Department of Neurology, Medical University of Innsbruck, Austria

Article reçu le 9 Avril 2009, accepté le 18 Novembre 2009

Juvenile myoclonic epilepsy (JME) is one of the most common age related idiopathic generalized epilepsies (IGEs; Janz, 1997). The syndrome is characterized by myoclonic seizures (MS), generalized tonic clonic seizures (GTCS) and absence seizures (AS). MS appear as shock-like jerks, affecting mainly shoulders and arms. They may occur as a single myoclonic jerk or repetitivelywith irregular frequency and varying intensity. Although they are usually bilateral, some asymmetries may be observed. Patients may be fully conscious or experience some impairment of consciousness to a variable degree (Janz, 1957a; Christian, 1980). Seizures are clearly related to the sleep/waking cycle and occur predominantly in the morning hours after awakening or in drowsy state during the day. MS may present frequently as repeated jerks lasting for minutes with or without transition to a GTCS. Very rarely, they may last for more than 30 minutes fulfilling the formal criteria (Walker et al., 2005) for myoclonic status epilepticus (MSE), termed “impulsive-petit mal status” in the original descriptions.

The occurrence of MS and MSE is mostly provoked by trigger factors such as sleep deprivation, alcohol intake, non-compliance with or inappropriate antiepileptic drugs (AEDs) (Thomas et al., 2006; Panayiotopoulos et al., 1994). However, MSE is seemingly a rare event in JME. Available literature is limited to single case reports or small series (Badhwar et al., 2002; Terzano et al., 1978; Grüneberg and Helmchen, 1969; van Leeuwen et al., 1969; Schneemann et al., 1969). We aimed to analyze incidence, precipitating factors and clinical course of MSE by studying a cohort of patients with JME from a large outpatient epilepsy clinic.

Patients and methods

In this retrospective hospital based study we reviewed all patients with JME (n = 247) for a history of MSE. Patients were treated at the outpatient epilepsy clinic, Department of Neurology, Medical University Innsbruck, Austria between 1970 and 2007.

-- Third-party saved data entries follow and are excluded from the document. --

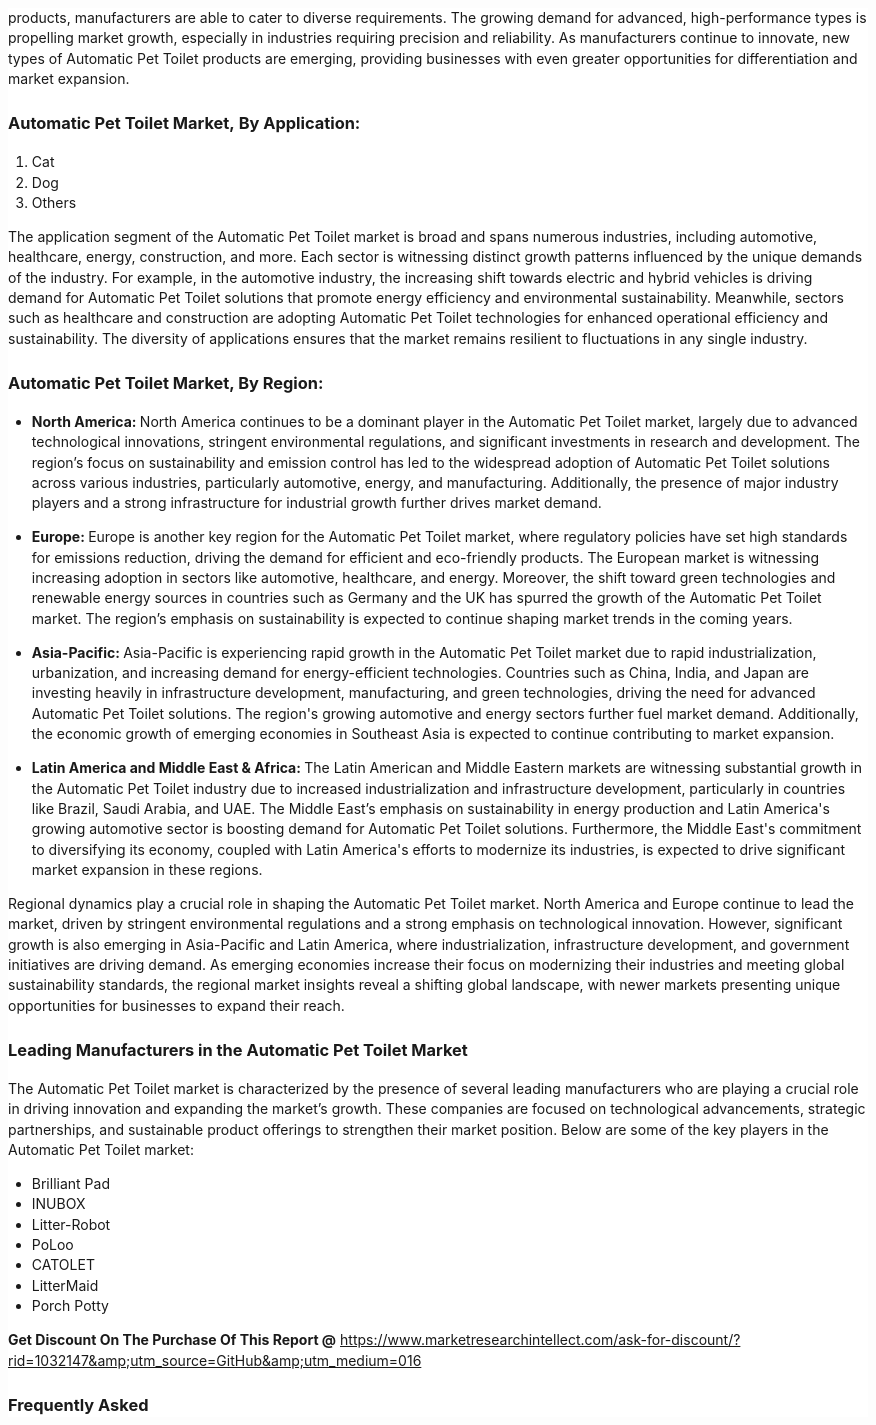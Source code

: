 products, manufacturers are able to cater to diverse requirements. The growing demand for advanced, high-performance types is propelling market growth, especially in industries requiring precision and reliability. As manufacturers continue to innovate, new types of Automatic Pet Toilet products are emerging, providing businesses with even greater opportunities for differentiation and market expansion.</p><h3>Automatic Pet Toilet Market,&nbsp;By Application:</h3><ol><li>Cat<li> Dog<li> Others</li></ol><p>The application segment of the Automatic Pet Toilet market is broad and spans numerous industries, including automotive, healthcare, energy, construction, and more. Each sector is witnessing distinct growth patterns influenced by the unique demands of the industry. For example, in the automotive industry, the increasing shift towards electric and hybrid vehicles is driving demand for Automatic Pet Toilet solutions that promote energy efficiency and environmental sustainability. Meanwhile, sectors such as healthcare and construction are adopting Automatic Pet Toilet technologies for enhanced operational efficiency and sustainability. The diversity of applications ensures that the market remains resilient to fluctuations in any single industry.</p><h3>Automatic Pet Toilet Market, By Region:</h3><ul><li><p><strong>North America:&nbsp;</strong>North America continues to be a dominant player in the Automatic Pet Toilet market, largely due to advanced technological innovations, stringent environmental regulations, and significant investments in research and development. The region&rsquo;s focus on sustainability and emission control has led to the widespread adoption of Automatic Pet Toilet solutions across various industries, particularly automotive, energy, and manufacturing. Additionally, the presence of major industry players and a strong infrastructure for industrial growth further drives market demand.</p></li><li><p><strong><strong>Europe:&nbsp;</strong></strong>Europe is another key region for the Automatic Pet Toilet market, where regulatory policies have set high standards for emissions reduction, driving the demand for efficient and eco-friendly products. The European market is witnessing increasing adoption in sectors like automotive, healthcare, and energy. Moreover, the shift toward green technologies and renewable energy sources in countries such as Germany and the UK has spurred the growth of the Automatic Pet Toilet market. The region&rsquo;s emphasis on sustainability is expected to continue shaping market trends in the coming years.</p></li><li><p><strong><strong>Asia-Pacific:&nbsp;</strong></strong>Asia-Pacific is experiencing rapid growth in the Automatic Pet Toilet market due to rapid industrialization, urbanization, and increasing demand for energy-efficient technologies. Countries such as China, India, and Japan are investing heavily in infrastructure development, manufacturing, and green technologies, driving the need for advanced Automatic Pet Toilet solutions. The region's growing automotive and energy sectors further fuel market demand. Additionally, the economic growth of emerging economies in Southeast Asia is expected to continue contributing to market expansion.</p></li><li><p><strong><strong>Latin America and Middle East &amp; Africa:&nbsp;</strong></strong>The Latin American and Middle Eastern markets are witnessing substantial growth in the Automatic Pet Toilet industry due to increased industrialization and infrastructure development, particularly in countries like Brazil, Saudi Arabia, and UAE. The Middle East&rsquo;s emphasis on sustainability in energy production and Latin America's growing automotive sector is boosting demand for Automatic Pet Toilet solutions. Furthermore, the Middle East's commitment to diversifying its economy, coupled with Latin America's efforts to modernize its industries, is expected to drive significant market expansion in these regions.</p></li></ul><p>Regional dynamics play a crucial role in shaping the Automatic Pet Toilet market. North America and Europe continue to lead the market, driven by stringent environmental regulations and a strong emphasis on technological innovation. However, significant growth is also emerging in Asia-Pacific and Latin America, where industrialization, infrastructure development, and government initiatives are driving demand. As emerging economies increase their focus on modernizing their industries and meeting global sustainability standards, the regional market insights reveal a shifting global landscape, with newer markets presenting unique opportunities for businesses to expand their reach.</p><h3><strong>Leading Manufacturers in the Automatic Pet Toilet Market</strong></h3><p>The Automatic Pet Toilet market is characterized by the presence of several leading manufacturers who are playing a crucial role in driving innovation and expanding the market&rsquo;s growth. These companies are focused on technological advancements, strategic partnerships, and sustainable product offerings to strengthen their market position. Below are some of the key players in the Automatic Pet Toilet market:</p></div><div class="article-main__content" data-test-id="publishing-text-block"><ul><li><span class="">Brilliant Pad<li>INUBOX<li>Litter-Robot<li>PoLoo<li>CATOLET<li>LitterMaid<li>Porch Potty</span></li></ul></div><div class="article-main__content" data-test-id="publishing-text-block"><p><span class="font-[700]"><strong>Get Discount On The Purchase Of This Report @</strong> <a href="https://www.marketresearchintellect.com/ask-for-discount/?rid=1032147&amp;utm_source=GitHub&amp;utm_medium=016" data-fr-linked="true">https://www.marketresearchintellect.com/ask-for-discount/?rid=1032147&amp;utm_source=GitHub&amp;utm_medium=016</a></span></p></div><div class="article-main__content" data-test-id="publishing-text-block"><h3><strong>Frequently Asked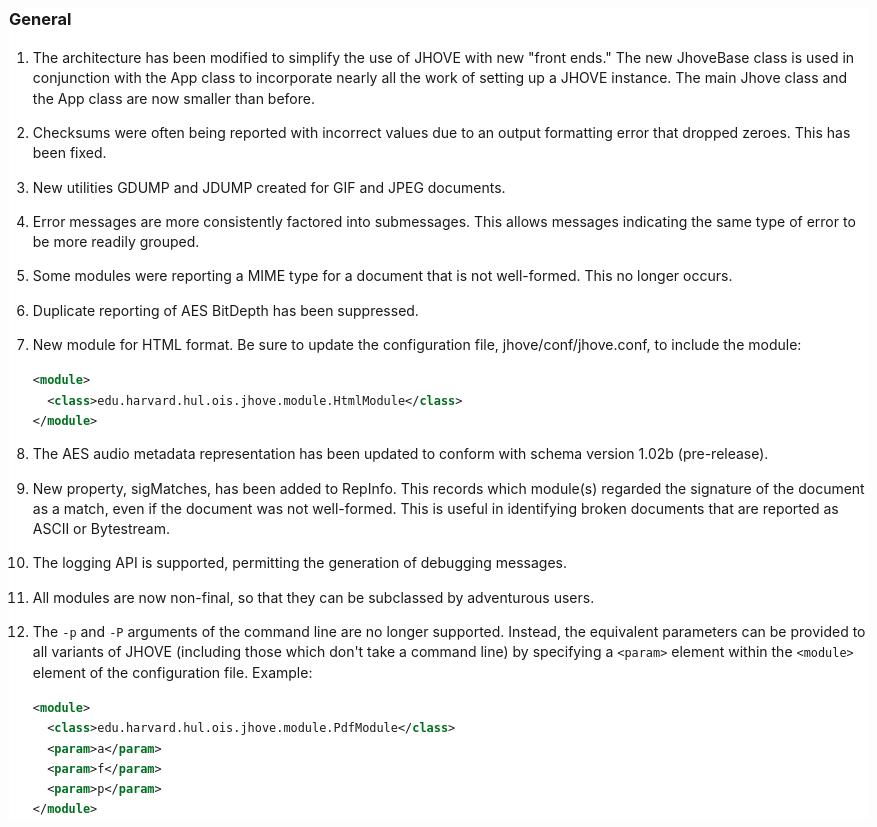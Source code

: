 ### General

   1. The architecture has been modified to simplify the use of JHOVE
      with new "front ends." The new JhoveBase class is used in
      conjunction with the App class to incorporate nearly all the
      work of setting up a JHOVE instance. The main Jhove class and the App
      class are now smaller than before.

   2. Checksums were often being reported with incorrect values due to
      an output formatting error that dropped zeroes. This has been fixed.

   3. New utilities GDUMP and JDUMP created for GIF and JPEG documents.

   4. Error messages are more consistently factored into submessages.
      This allows messages indicating the same type of error to
      be more readily grouped.

   5. Some modules were reporting a MIME type for a document that is
      not well-formed. This no longer occurs.

   6. Duplicate reporting of AES BitDepth has been suppressed.

   7. New module for HTML format. Be sure to update the configuration
      file, jhove/conf/jhove.conf, to include the module:

      ```xml
      <module>
        <class>edu.harvard.hul.ois.jhove.module.HtmlModule</class>
      </module>
      ```

   8. The AES audio metadata representation has been updated to
      conform with schema version 1.02b (pre-release).

   9. New property, sigMatches, has been added to RepInfo. This
      records which module(s) regarded the signature of the document as a
      match, even if the document was not well-formed. This is useful in
      identifying broken documents that are reported as ASCII or Bytestream.

  10. The logging API is supported, permitting the generation of
      debugging messages.

  11. All modules are now non-final, so that they can be subclassed by
      adventurous users.

  12. The `-p` and `-P` arguments of the command line are no longer
      supported.  Instead, the equivalent parameters can be
      provided to all variants of JHOVE (including those which
      don't take a command line) by specifying a `<param>` element
      within the `<module>` element of the configuration file.
      Example:

      ```xml
      <module>
        <class>edu.harvard.hul.ois.jhove.module.PdfModule</class>
        <param>a</param>
        <param>f</param>
        <param>p</param>
      </module>
      ```
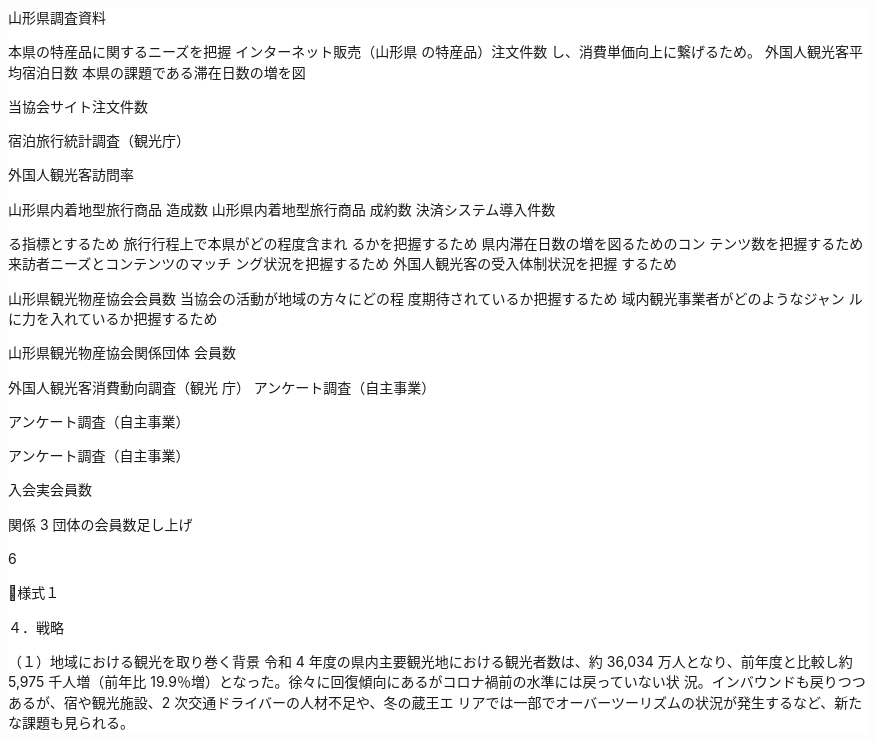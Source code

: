 山形県調査資料

本県の特産品に関するニーズを把握
インターネット販売（山形県
の特産品）注文件数
し、消費単価向上に繋げるため。
外国人観光客平均宿泊日数  本県の課題である滞在日数の増を図

当協会サイト注文件数

宿泊旅行統計調査（観光庁）

外国人観光客訪問率

山形県内着地型旅行商品
造成数
山形県内着地型旅行商品
成約数
決済システム導入件数

る指標とするため
旅行行程上で本県がどの程度含まれ
るかを把握するため
県内滞在日数の増を図るためのコン
テンツ数を把握するため
来訪者ニーズとコンテンツのマッチ
ング状況を把握するため
外国人観光客の受入体制状況を把握
するため

山形県観光物産協会会員数  当協会の活動が地域の方々にどの程
度期待されているか把握するため
域内観光事業者がどのようなジャン
ルに力を入れているか把握するため

山形県観光物産協会関係団体
会員数

外国人観光客消費動向調査（観光
庁）
アンケート調査（自主事業）

アンケート調査（自主事業）

アンケート調査（自主事業）

入会実会員数

関係 3 団体の会員数足し上げ

6

様式１

４．戦略

（１）地域における観光を取り巻く背景
令和 4 年度の県内主要観光地における観光者数は、約 36,034 万人となり、前年度と比較し約 5,975
千人増（前年比 19.9％増）となった。徐々に回復傾向にあるがコロナ禍前の水準には戻っていない状
況。インバウンドも戻りつつあるが、宿や観光施設、2 次交通ドライバーの人材不足や、冬の蔵王エ
リアでは一部でオーバーツーリズムの状況が発生するなど、新たな課題も見られる。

The diagnosis of JME was based on the criteria of the International League against Epilepsy (ILAE) (Commission on Classification and Terminology of ILAE, 1989). MSE was diagnosed if myoclonic jerks lasted for at least 30 minutes (Walker et al., 2005). In six of seven patients the EEG during MSE was available for re-evaluation. For one patient only, a written report with a clear description of ongoing ictal activity was available.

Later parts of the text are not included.